I was of the opinion that active and profit-making efforts are more important than who is the shareholder. So I felt no emotional opposition against the political idea to have United Steel Works split into seventeen successor companies. I later on joined one of the seventeen, Number 15, which was Thyssen, but I did not oppose the general idea.
PROFESSOR FELDMAN: Well, Thyssen, of course, did not remain number 15 for very long, did it?
No.
PROFESSOR FELDMAN: I take it you have the feeling that ultimately this was beneficial to the steel industry. Why so?
The split permitted individual balance sheets for each of the seventeen. So it became clearly visible, much better than before, who did what, and where did profit arise from which activities. And then, of course, since July, 1952, we had the European Coal and Steel Community with their high authority within Luxembourg City. And this organization would permit the merger of companies A and B, and C and D, and so on. So gradually, some of the seventeen, after changes they had undergone individually, merged again with the authorization of the European Coal and Steel Community. That was the technique used.
The Coal and Steel Community was an important step in the history of Europe. Steel is an industry that's associated with nationalism, with the nation state. Tell us a little about that process and your involvement, namely, the willingness to come under a super-national institution in the interest of the whole industry and many nation states.
Mr. Kreisler, steel is the transition between agriculture and modern life. Take the history of the United States, take the history of any European country, you always find, from 1840 onward, steel as the transition. So steel was inevitable, and still is inevitable, because every motor car produced in the United States contains a few hundred pounds of steel. Whether they are originally produced in the United States or in some other country, that's a different issue. But the steel consumption of the world is still rising.
So I felt it would be useful for me -- I was twenty-nine at the time when I took the decision -- it would be useful to me to learn in the steel industry. That's what I started in 1955.
PROFESSOR FELDMAN: Would you tell us about your career? Can you sketch that out?

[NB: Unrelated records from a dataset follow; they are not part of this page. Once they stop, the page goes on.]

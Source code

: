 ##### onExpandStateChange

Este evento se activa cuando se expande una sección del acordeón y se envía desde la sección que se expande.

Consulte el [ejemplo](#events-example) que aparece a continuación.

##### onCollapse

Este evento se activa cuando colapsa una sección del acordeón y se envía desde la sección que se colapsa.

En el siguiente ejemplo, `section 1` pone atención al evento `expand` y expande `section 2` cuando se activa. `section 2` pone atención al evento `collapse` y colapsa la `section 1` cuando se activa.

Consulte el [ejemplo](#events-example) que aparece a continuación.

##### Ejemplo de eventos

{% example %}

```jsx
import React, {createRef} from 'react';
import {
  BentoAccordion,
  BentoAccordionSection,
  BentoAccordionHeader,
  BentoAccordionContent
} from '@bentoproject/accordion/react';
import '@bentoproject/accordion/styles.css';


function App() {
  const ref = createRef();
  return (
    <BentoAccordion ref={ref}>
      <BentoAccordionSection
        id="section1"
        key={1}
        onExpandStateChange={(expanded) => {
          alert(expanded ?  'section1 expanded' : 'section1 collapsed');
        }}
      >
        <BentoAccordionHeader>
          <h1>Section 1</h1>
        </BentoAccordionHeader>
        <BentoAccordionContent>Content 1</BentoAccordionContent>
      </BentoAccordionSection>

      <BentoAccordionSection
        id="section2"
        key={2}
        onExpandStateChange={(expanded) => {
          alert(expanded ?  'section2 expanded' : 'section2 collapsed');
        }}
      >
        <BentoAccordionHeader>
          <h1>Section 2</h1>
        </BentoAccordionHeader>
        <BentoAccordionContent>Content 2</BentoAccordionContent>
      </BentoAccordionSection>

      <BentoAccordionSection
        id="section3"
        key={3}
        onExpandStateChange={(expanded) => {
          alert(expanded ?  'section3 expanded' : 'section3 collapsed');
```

Yes. I had worked in New York between 1952 and 1955 on the settlement of pre-war external debt of United Steel Works. And then I was twenty-nine, and had to decide [whether] to stay in the United States or go back to Germany. I felt that I should not try to compete with my U.S. peers on their home turf, so I went back. But I had a market value because I was only twenty-nine, and I had three years of active experience in New York, on Wall Street, rather. So I was invited by the boss of Thyssen to help him, and I became his personal assistant for three years. Then I took over the financial department, and yes, then I worked my way through.
PROFESSOR FELDMAN: And you were Chairman of the Board?

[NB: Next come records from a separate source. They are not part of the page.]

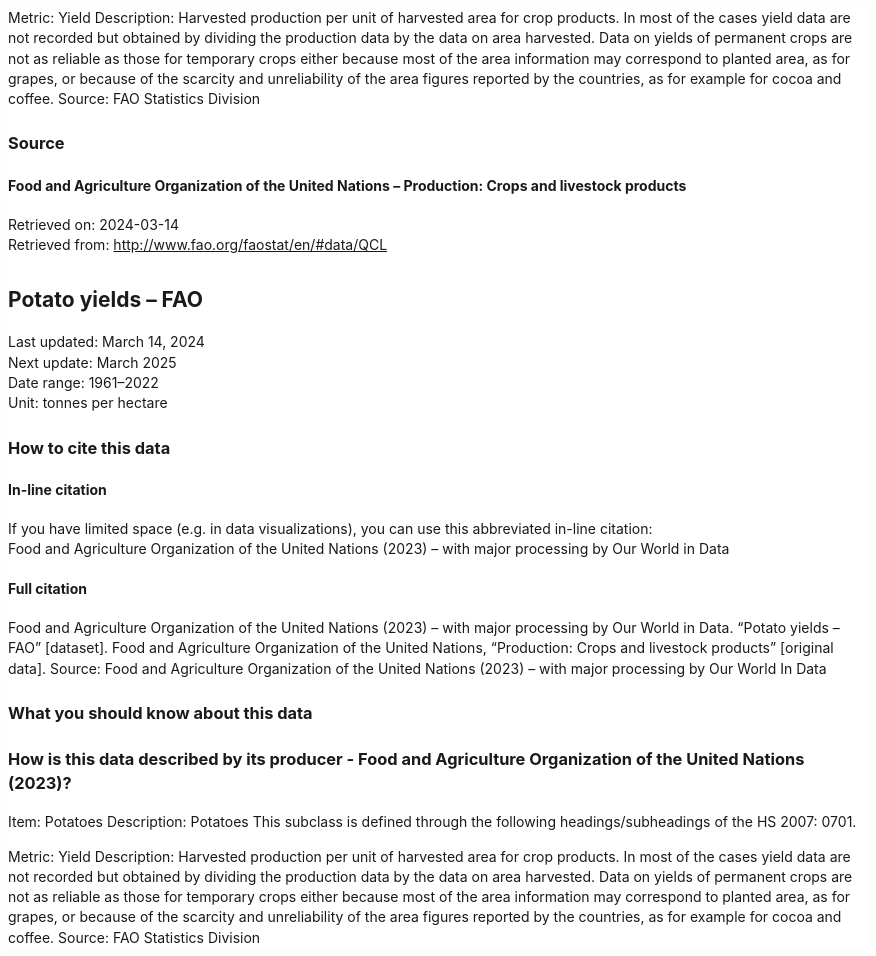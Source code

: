 Metric: Yield
Description: Harvested production per unit of harvested area for crop products. In most of the cases yield data are not recorded but obtained by dividing the production data by the data on area harvested. Data on yields of permanent crops are not as reliable as those for temporary crops either because most of the area information may correspond to planted area, as for grapes, or because of the scarcity and unreliability of the area figures reported by the countries, as for example for cocoa and coffee. Source: FAO Statistics Division

### Source

#### Food and Agriculture Organization of the United Nations – Production: Crops and livestock products
Retrieved on: 2024-03-14  
Retrieved from: http://www.fao.org/faostat/en/#data/QCL  


## Potato yields – FAO
Last updated: March 14, 2024  
Next update: March 2025  
Date range: 1961–2022  
Unit: tonnes per hectare  


### How to cite this data

#### In-line citation
If you have limited space (e.g. in data visualizations), you can use this abbreviated in-line citation:  
Food and Agriculture Organization of the United Nations (2023) – with major processing by Our World in Data

#### Full citation
Food and Agriculture Organization of the United Nations (2023) – with major processing by Our World in Data. “Potato yields – FAO” [dataset]. Food and Agriculture Organization of the United Nations, “Production: Crops and livestock products” [original data].
Source: Food and Agriculture Organization of the United Nations (2023) – with major processing by Our World In Data

### What you should know about this data

### How is this data described by its producer - Food and Agriculture Organization of the United Nations (2023)?
Item: Potatoes
Description: Potatoes This subclass is defined through the following headings/subheadings of the HS 2007: 0701.

Metric: Yield
Description: Harvested production per unit of harvested area for crop products. In most of the cases yield data are not recorded but obtained by dividing the production data by the data on area harvested. Data on yields of permanent crops are not as reliable as those for temporary crops either because most of the area information may correspond to planted area, as for grapes, or because of the scarcity and unreliability of the area figures reported by the countries, as for example for cocoa and coffee. Source: FAO Statistics Division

Yes, at age thirty-six I was one of the Executive Directors of Handelsunion, the then-largest trading company in Germany. Two years later, I became Chairman of the Executive Board of Deutsche Edelstahlwerke. And when I was forty-seven, I was made Chairman of the Executive Board of the global Thyssen concern.
PROFESSOR FELDMAN: And you stayed in that position?
I stayed in that position for the remaining eighteen years until I reached my sixty-fifth birthday, and was free for retirement.
This is an industry that had to modernize. Tell us a little about business leadership, running a company like this, and so on. What does it take to do that, to manage change?
If you are invited to become the CEO of a big company, the first thing you need is health. You may have to work more than seven hours a day, and maybe more than ten, so you need health. Then you need perspective. And this perspective has to go beyond profit-making. If you end your perspective in profit-making, you are forgetting the tomorrow of your own company. So you have to develop some targets for tomorrow, next week, next month, and maybe five or ten years from now. I think this is the most important thing, the targeting. Then you have to convince people, because leadership is all about convincing people. Without convincing people, you can't exert leadership. Be it in your own board of management -- you have six, seven, eight colleagues with whom to deal -- and unless you can convince them, you can't lead.
What is the key to the tough decisions that you have to make? How do you win the coalition that makes you able to lead the company as it moves to its next level of enterprise?
That is the secret of the vote-taking. In eighteen years of my tenure, I had two controversial votes only, all other votes were unanimous. So if you look into the files, which will be public one day, you will find that I had some 2,000 votes taken in my tenure, and only two of them were controversial, and in each case, only one dissenter was registered.